About this task: Below are some records; find each line that carries the word "topic" and copy it.

[Dataset entries]
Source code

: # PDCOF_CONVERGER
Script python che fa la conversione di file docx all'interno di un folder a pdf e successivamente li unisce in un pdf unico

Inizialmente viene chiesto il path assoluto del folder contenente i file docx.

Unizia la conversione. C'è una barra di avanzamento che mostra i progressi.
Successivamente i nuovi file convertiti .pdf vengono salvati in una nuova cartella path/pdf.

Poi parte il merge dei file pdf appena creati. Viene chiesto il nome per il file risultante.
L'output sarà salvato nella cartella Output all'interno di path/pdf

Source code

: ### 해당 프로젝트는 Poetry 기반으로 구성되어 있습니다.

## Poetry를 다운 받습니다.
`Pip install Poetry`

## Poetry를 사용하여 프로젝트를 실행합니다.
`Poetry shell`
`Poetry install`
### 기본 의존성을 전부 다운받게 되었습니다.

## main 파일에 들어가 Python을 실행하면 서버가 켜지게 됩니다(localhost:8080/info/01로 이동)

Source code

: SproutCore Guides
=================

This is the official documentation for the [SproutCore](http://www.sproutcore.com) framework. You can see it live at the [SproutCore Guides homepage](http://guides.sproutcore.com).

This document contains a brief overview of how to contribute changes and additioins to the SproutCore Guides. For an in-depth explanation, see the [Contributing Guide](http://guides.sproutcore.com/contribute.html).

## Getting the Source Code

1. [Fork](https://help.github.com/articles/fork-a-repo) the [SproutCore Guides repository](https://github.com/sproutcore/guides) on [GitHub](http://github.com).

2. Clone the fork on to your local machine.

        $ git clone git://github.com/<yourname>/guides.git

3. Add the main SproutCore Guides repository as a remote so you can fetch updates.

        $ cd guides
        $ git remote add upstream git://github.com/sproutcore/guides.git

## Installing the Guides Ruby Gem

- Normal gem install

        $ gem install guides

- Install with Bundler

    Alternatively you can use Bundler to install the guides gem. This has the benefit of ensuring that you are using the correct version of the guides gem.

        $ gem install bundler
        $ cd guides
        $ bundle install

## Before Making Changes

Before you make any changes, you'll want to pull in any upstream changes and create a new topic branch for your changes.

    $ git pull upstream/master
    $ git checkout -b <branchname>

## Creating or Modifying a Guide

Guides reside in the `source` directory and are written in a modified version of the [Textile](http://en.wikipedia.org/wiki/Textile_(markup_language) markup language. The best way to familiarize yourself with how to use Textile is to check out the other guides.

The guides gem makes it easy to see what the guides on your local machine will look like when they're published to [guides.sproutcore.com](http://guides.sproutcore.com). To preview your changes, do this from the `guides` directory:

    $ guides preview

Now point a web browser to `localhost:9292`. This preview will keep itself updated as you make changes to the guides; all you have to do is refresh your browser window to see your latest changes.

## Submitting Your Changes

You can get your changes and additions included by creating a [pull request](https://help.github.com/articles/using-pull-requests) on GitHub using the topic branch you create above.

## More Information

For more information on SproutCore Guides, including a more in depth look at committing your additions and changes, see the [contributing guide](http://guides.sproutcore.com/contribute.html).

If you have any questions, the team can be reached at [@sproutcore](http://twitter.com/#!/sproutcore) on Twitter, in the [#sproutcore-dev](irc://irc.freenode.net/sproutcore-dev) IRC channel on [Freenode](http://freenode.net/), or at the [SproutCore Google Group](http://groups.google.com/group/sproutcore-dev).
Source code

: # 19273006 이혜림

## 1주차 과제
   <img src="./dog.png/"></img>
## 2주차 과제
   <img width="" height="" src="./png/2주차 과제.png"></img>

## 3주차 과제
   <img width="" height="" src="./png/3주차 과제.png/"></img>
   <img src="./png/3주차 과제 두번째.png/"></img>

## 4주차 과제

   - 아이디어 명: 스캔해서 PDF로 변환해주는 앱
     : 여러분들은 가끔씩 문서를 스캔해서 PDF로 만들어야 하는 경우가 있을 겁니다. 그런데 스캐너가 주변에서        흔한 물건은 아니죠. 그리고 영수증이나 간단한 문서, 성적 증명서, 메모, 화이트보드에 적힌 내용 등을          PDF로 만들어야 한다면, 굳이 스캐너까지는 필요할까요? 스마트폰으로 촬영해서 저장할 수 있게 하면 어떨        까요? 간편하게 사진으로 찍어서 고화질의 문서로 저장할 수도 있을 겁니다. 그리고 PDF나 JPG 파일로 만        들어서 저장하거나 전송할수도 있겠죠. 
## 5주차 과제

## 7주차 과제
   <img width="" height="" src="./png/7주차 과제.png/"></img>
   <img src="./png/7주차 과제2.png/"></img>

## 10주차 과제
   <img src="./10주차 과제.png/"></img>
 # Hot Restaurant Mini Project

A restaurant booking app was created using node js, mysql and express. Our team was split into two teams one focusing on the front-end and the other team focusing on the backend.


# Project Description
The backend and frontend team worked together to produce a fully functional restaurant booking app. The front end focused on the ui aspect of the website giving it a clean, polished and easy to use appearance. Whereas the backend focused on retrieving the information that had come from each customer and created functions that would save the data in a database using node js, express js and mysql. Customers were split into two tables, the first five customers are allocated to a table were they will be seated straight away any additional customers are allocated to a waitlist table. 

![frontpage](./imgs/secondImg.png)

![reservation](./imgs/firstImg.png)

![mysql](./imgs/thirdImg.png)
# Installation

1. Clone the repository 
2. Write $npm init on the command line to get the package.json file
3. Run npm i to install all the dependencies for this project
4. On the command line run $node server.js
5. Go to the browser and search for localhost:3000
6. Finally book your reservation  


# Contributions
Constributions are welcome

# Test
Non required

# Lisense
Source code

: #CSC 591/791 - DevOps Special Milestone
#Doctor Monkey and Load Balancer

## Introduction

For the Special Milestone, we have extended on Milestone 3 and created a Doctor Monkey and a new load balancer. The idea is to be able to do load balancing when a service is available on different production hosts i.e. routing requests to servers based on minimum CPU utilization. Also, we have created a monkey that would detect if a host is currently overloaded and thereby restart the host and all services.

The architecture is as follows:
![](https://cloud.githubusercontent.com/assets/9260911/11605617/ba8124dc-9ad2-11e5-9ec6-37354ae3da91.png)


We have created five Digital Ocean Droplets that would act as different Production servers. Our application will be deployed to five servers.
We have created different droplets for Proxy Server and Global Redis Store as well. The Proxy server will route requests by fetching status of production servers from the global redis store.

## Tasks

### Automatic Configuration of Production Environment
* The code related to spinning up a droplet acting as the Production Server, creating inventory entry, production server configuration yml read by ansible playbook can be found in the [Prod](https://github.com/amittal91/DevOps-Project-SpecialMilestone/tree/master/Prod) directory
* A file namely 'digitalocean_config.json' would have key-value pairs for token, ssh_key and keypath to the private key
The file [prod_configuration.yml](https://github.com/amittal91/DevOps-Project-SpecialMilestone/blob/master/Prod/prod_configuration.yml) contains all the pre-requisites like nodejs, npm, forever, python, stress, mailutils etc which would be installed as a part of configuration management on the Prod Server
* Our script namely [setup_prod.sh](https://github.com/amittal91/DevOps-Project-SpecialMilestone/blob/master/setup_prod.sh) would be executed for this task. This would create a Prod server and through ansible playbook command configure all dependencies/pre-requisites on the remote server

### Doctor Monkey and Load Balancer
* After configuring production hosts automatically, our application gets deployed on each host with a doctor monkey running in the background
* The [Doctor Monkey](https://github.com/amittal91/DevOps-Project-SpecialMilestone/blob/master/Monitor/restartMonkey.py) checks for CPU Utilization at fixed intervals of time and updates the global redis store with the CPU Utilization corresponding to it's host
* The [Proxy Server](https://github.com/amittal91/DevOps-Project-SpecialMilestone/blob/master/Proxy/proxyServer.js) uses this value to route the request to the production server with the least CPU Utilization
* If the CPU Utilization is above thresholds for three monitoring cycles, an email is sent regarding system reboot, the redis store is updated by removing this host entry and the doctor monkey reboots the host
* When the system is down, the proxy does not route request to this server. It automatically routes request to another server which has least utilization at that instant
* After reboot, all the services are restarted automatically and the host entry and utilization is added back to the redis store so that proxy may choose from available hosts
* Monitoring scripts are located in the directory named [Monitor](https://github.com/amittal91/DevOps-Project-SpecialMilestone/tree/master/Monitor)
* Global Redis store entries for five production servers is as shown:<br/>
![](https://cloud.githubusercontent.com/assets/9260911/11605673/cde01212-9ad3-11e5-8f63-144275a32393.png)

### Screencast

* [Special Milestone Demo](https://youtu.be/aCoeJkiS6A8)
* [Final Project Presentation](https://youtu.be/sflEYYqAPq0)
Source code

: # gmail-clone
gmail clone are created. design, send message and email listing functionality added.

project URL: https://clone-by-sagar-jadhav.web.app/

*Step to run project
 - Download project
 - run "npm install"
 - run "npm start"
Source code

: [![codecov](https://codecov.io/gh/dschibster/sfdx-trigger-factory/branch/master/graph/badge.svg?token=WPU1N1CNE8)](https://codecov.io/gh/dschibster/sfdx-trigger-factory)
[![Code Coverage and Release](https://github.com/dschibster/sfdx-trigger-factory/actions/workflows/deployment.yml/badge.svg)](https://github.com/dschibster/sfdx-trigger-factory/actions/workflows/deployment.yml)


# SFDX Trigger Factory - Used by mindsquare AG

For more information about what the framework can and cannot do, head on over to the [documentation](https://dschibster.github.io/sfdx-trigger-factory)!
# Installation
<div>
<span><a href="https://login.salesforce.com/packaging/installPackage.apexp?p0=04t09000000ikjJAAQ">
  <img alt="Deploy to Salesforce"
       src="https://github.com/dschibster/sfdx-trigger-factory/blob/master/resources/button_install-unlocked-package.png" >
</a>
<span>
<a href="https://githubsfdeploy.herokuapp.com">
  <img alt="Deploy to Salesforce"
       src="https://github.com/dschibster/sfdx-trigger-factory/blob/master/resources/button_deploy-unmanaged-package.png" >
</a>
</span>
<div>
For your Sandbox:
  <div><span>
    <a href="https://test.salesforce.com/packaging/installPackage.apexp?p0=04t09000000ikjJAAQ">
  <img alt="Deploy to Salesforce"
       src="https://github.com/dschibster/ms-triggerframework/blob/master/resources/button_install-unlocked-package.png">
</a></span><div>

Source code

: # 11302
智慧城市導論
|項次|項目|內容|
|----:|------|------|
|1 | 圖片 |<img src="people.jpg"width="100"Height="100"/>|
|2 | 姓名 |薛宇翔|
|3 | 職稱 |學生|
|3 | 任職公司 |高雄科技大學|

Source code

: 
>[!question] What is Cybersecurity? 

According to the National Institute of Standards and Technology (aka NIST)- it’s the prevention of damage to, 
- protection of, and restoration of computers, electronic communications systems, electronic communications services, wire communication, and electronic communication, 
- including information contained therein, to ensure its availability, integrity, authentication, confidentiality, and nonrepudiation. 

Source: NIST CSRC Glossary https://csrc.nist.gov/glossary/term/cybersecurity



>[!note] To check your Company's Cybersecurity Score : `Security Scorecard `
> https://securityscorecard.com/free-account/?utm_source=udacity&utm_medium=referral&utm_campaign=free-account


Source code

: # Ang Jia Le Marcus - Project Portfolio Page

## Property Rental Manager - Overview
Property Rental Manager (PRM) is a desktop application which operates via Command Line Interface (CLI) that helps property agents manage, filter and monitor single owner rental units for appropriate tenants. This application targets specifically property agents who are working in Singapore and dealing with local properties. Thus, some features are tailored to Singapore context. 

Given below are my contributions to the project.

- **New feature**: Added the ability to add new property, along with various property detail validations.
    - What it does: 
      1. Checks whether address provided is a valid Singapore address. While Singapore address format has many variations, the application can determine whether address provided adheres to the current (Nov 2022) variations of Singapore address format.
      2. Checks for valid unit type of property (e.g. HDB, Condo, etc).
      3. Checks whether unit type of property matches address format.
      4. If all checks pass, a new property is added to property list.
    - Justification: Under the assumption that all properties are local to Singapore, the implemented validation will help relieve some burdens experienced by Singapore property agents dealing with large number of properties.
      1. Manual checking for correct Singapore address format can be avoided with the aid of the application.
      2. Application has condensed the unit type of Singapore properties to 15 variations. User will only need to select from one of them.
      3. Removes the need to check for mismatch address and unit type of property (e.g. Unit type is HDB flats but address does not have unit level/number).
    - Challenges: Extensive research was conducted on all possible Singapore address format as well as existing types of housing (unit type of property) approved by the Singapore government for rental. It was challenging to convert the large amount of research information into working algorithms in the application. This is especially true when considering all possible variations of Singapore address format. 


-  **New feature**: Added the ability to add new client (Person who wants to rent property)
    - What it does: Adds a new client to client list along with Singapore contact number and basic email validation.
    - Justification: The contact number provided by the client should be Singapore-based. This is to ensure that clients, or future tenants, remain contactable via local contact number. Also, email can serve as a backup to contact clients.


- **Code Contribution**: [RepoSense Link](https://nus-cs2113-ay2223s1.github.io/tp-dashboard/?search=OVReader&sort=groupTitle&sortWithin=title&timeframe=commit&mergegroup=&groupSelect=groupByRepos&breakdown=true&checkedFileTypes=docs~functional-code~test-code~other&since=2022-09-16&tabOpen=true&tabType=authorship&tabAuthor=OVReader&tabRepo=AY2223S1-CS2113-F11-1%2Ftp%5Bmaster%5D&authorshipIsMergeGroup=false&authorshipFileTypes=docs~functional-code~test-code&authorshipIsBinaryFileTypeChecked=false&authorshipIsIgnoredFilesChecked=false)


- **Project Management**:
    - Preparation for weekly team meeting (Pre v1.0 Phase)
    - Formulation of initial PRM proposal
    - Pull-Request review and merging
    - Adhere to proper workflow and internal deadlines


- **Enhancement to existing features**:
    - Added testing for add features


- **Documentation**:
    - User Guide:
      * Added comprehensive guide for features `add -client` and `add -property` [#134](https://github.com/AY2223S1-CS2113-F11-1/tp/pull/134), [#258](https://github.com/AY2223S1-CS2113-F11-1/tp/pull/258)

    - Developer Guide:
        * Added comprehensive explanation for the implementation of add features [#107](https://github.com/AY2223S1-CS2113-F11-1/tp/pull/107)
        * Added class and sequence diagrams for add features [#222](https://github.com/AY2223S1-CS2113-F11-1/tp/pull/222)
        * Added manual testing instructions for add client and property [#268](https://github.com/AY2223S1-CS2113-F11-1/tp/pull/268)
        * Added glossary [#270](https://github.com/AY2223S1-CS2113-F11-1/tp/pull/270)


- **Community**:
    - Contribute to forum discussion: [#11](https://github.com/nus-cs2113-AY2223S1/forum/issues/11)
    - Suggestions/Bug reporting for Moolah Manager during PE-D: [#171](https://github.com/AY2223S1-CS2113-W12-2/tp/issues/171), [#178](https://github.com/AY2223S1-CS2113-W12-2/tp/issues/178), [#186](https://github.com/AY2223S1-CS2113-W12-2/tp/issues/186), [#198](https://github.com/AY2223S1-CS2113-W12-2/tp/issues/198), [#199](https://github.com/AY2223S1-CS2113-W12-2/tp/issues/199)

Response area:
Before you make any changes, you'll want to pull in any upstream changes and create a new topic branch for your changes.
You can get your changes and additions included by creating a [pull request](https://help.github.com/articles/using-pull-requests) on GitHub using the topic branch you create above.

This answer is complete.